Et les Suisses ont applaudi.
L'Illusion n’est qu’un jeu de théâtre, un essai de divertissement, où rien n’est poussé à bout, sans construction voulue ni dénouement fatal. C’est le retour vers l’ancienne Comedia dell Arte où l’on montre tout sans rien vouloir prouver. Les passions humaines sont juxtaposées librement, comme dans la vie.
L’Illusion comporte trois actions différentes, superposées. Une troupe de théâtre passe dans un pays, et nous voyons son directeur lui donner une leçon (c’est Copeau qui nous la donne, à nous). Puis la vie quotidienne s’infiltre. Un paysan arrive cherchant son fils qui, la veille est venu se joindre à la troupe. Les comédiens décident de lui jouer une pièce, et de lui montrer, au-delà de la réalité, celui vers lequel son fils est parti. Ainsi le paysan devient spectateur d’une troisième action, qui forme le noyau, où nous voyons le jeu des passions, amours, trahison, jalousie, candeur et meurtre se donner libre cours au gré de scènes intenses et dramatiques.

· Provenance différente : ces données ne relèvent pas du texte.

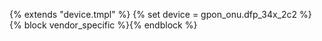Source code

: {% extends "device.tmpl" %}
{% set device = gpon_onu.dfp_34x_2c2 %}
{% block vendor_specific %}{% endblock %}
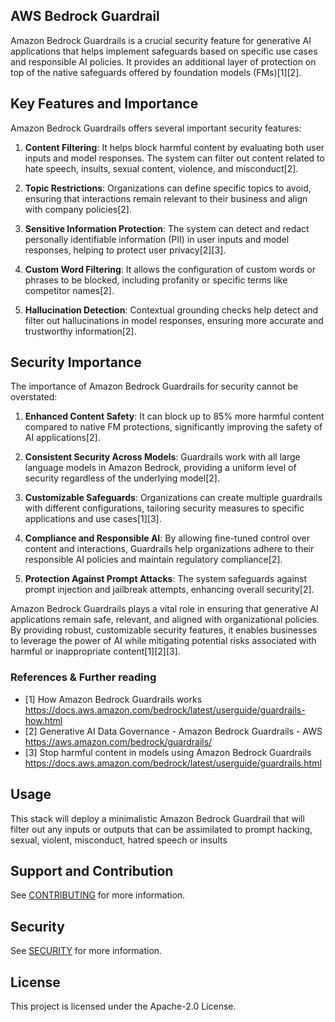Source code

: ## AWS Bedrock Guardrail
Amazon Bedrock Guardrails is a crucial security feature for generative AI applications that helps implement safeguards based on specific use cases and responsible AI policies. It provides an additional layer of protection on top of the native safeguards offered by foundation models (FMs)[1][2].

## Key Features and Importance

Amazon Bedrock Guardrails offers several important security features:

1. **Content Filtering**: It helps block harmful content by evaluating both user inputs and model responses. The system can filter out content related to hate speech, insults, sexual content, violence, and misconduct[2].

2. **Topic Restrictions**: Organizations can define specific topics to avoid, ensuring that interactions remain relevant to their business and align with company policies[2].

3. **Sensitive Information Protection**: The system can detect and redact personally identifiable information (PII) in user inputs and model responses, helping to protect user privacy[2][3].

4. **Custom Word Filtering**: It allows the configuration of custom words or phrases to be blocked, including profanity or specific terms like competitor names[2].

5. **Hallucination Detection**: Contextual grounding checks help detect and filter out hallucinations in model responses, ensuring more accurate and trustworthy information[2].

## Security Importance

The importance of Amazon Bedrock Guardrails for security cannot be overstated:

1. **Enhanced Content Safety**: It can block up to 85% more harmful content compared to native FM protections, significantly improving the safety of AI applications[2].

2. **Consistent Security Across Models**: Guardrails work with all large language models in Amazon Bedrock, providing a uniform level of security regardless of the underlying model[2].

3. **Customizable Safeguards**: Organizations can create multiple guardrails with different configurations, tailoring security measures to specific applications and use cases[1][3].

4. **Compliance and Responsible AI**: By allowing fine-tuned control over content and interactions, Guardrails help organizations adhere to their responsible AI policies and maintain regulatory compliance[2].

5. **Protection Against Prompt Attacks**: The system safeguards against prompt injection and jailbreak attempts, enhancing overall security[2].

Amazon Bedrock Guardrails plays a vital role in ensuring that generative AI applications remain safe, relevant, and aligned with organizational policies. By providing robust, customizable security features, it enables businesses to leverage the power of AI while mitigating potential risks associated with harmful or inappropriate content[1][2][3].

### References & Further reading

* [1] How Amazon Bedrock Guardrails works https://docs.aws.amazon.com/bedrock/latest/userguide/guardrails-how.html
* [2] Generative AI Data Governance - Amazon Bedrock Guardrails - AWS https://aws.amazon.com/bedrock/guardrails/
* [3] Stop harmful content in models using Amazon Bedrock Guardrails https://docs.aws.amazon.com/bedrock/latest/userguide/guardrails.html

## Usage

This stack will deploy a minimalistic Amazon Bedrock Guardrail that will filter out any inputs or outputs that can be assimilated to prompt hacking, sexual, violent, misconduct, hatred speech or insults

## Support and Contribution

See [CONTRIBUTING](../../../CONTRIBUTING.md) for more information.

## Security

See [SECURITY](../../../SECURITY.md) for more information.

## License

This project is licensed under the Apache-2.0 License.

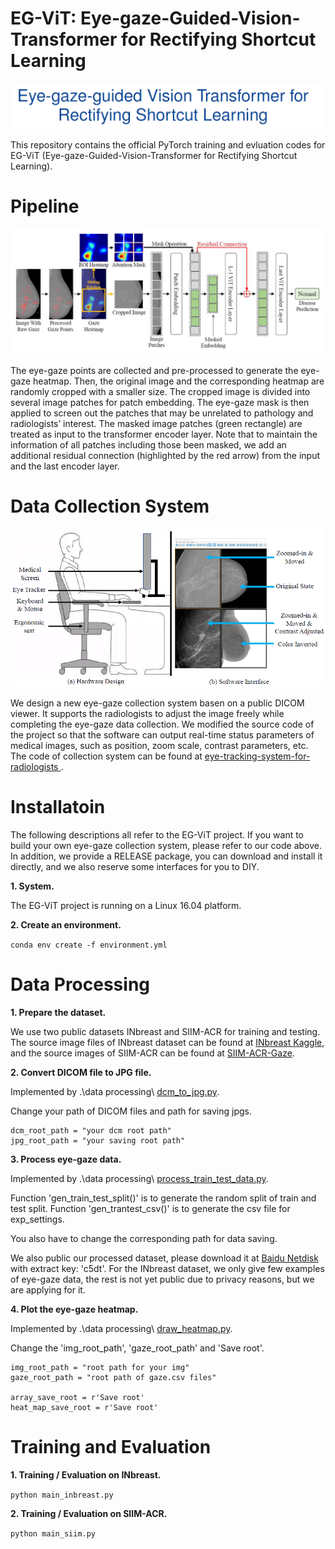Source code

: # EG-ViT: Eye-gaze-Guided-Vision-Transformer for Rectifying Shortcut Learning

<div align="center">
    <img src="/res/title.png">
</div>

This repository contains the official PyTorch training and evluation codes for EG-ViT (Eye-gaze-Guided-Vision-Transformer for Rectifying Shortcut Learning).


# Pipeline

<div align="center">
    <img src="/res/pipeline.jpg">
</div>

The eye-gaze points are collected and pre-processed to generate the eye-gaze heatmap. Then, the original image and the corresponding heatmap are randomly cropped with a smaller size. The cropped image is divided into several image patches for patch embedding. The eye-gaze mask is then applied to screen out the patches that may be unrelated to pathology and radiologists’ interest. The masked image patches (green rectangle) are treated as input to the transformer encoder layer. Note that to maintain the information of all patches including those been masked, we add an additional residual connection (highlighted by the red arrow) from the input and the last encoder layer.


# Data Collection System

<div align="center">
    <img src="/res/overall.png">
</div>

We design a new eye-gaze collection system basen on a public DICOM viewer. It supports the radiologists to adjust the image freely while completing the eye-gaze data collection. We modified the source code of the project so that the software can output real-time status parameters of medical images, such as position, zoom scale, contrast parameters, etc. The code of collection system can be found at [eye-tracking-system-for-radiologists
](https://github.com/MoMarky/eye-tracking-system-for-radiologists/tree/main).


# Installatoin

The following descriptions all refer to the EG-ViT project. If you want to build your own eye-gaze collection system, please refer to our code above. In addition, we provide a RELEASE package, you can download and install it directly, and we also reserve some interfaces for you to DIY.


**1. System.**

The EG-ViT project is running on a Linux 16.04 platform. 

**2. Create an environment.**

`conda env create -f environment.yml`



# Data Processing

**1. Prepare the dataset.**

We use two public datasets INbreast and SIIM-ACR for training and testing. The source image files of INbreast dataset can be found at [INbreast Kaggle](https://www.kaggle.com/datasets/martholi/inbreast?resource=download), and the source images of SIIM-ACR can be found at [SIIM-ACR-Gaze](https://github.com/HazyResearch/observational).


**2. Convert DICOM file to JPG file.**

Implemented by .\data processing\ [dcm_to_jpg.py]().

Change your path of DICOM files and path for saving jpgs.

    dcm_root_path = "your dcm root path" 
    jpg_root_path = "your saving root path" 


**3. Process eye-gaze data.**

Implemented by .\data processing\ [process_train_test_data.py]().

Function 'gen_train_test_split()' is to generate the random split of train and test split. Function 'gen_trantest_csv()' is to generate the csv file for exp_settings. 

You also have to change the corresponding path for data saving.

We also public our processed dataset, please download it at [Baidu Netdisk](https://pan.baidu.com/s/1nLpWgE6mFOuc4gvWSylk9Q) with extract key: 'c5dt'. For the INbreast dataset, we only give few examples of eye-gaze data, the rest is not yet public due to privacy reasons, but we are applying for it.

**4. Plot the eye-gaze heatmap.**

Implemented by .\data processing\ [draw_heatmap.py]().

Change the 'img_root_path', 'gaze_root_path' and 'Save root'.

	img_root_path = "root path for your img"
    gaze_root_path = "root path of gaze.csv files"
    
    array_save_root = r'Save root'
    heat_map_save_root = r'Save root'

# Training and Evaluation

**1. Training / Evaluation on INbreast.**

`python main_inbreast.py`

**2. Training / Evaluation on SIIM-ACR.**

`python main_siim.py`


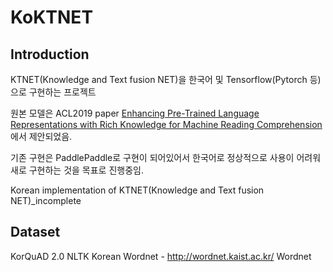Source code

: # KoKTNET

## Introduction

KTNET(Knowledge and Text fusion NET)을 한국어 및 Tensorflow(Pytorch 등)으로 구현하는 프로젝트

원본 모델은 ACL2019 paper [Enhancing Pre-Trained Language Representations with Rich Knowledge for Machine Reading Comprehension](https://www.aclweb.org/anthology/P19-1226) 에서 제안되었음.

기존 구현은 PaddlePaddle로 구현이 되어있어서 한국어로 정상적으로 사용이 어려워 새로 구현하는 것을 목표로 진행중임.

Korean implementation of KTNET(Knowledge and Text fusion NET)_incomplete

## Dataset

KorQuAD 2.0
NLTK
Korean Wordnet -  http://wordnet.kaist.ac.kr/
Wordnet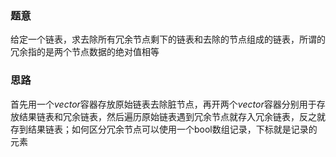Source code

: ### 题意
给定一个链表，求去除所有冗余节点剩下的链表和去除的节点组成的链表，所谓的冗余指的是两个节点数据的绝对值相等

### 思路
首先用一个$vector$容器存放原始链表去除脏节点，再开两个$vector$容器分别用于存放结果链表和冗余链表，然后遍历原始链表遇到冗余节点就存入冗余链表，反之就存到结果链表；如何区分冗余节点可以使用一个bool数组记录，下标就是记录的元素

C’est du jeu, du jeu, du théâtre pur. Et toutes les villes suisses d’applaudir et se réjouir ! Copeau a été compris du premier coup. Il a fait un prodige avec la chose la plus simple, et qui est à la base de tout art : la sincérité.
L’entreprise était d’autant plus risquée que les Suisses sont des gens gâtées par de nombreuses troupes de passage, parisienne d’une part et ensuite par le théâtre allemand, que des efforts continus ont conduit à des limites diamétralement opposés des recherches de Copeau : au constructivisme, à l’expressionnisme outré, dont le style nickelé ne se compose plus que de « mors en liberté », et dont le super-réalisme va jusqu’à placer des canons véritables sur la scène.
Et bien le théâtre de Copeau a tenu le coup ! Peut-être parce que les extrêmes se touchent ? Parce que le salut du théâtre est dans la recherche d’une nouvelle simplicité !
Copeau, comédien français et universellement connu, imite Molière et Shakespeare en voyageant sur le char de Thespis, accroché aux express internationaux, à travers la Suisse, demain à travers l’Europe, et en propageant l’art purissime.
Quel belle propagande tandis que Paris le boude !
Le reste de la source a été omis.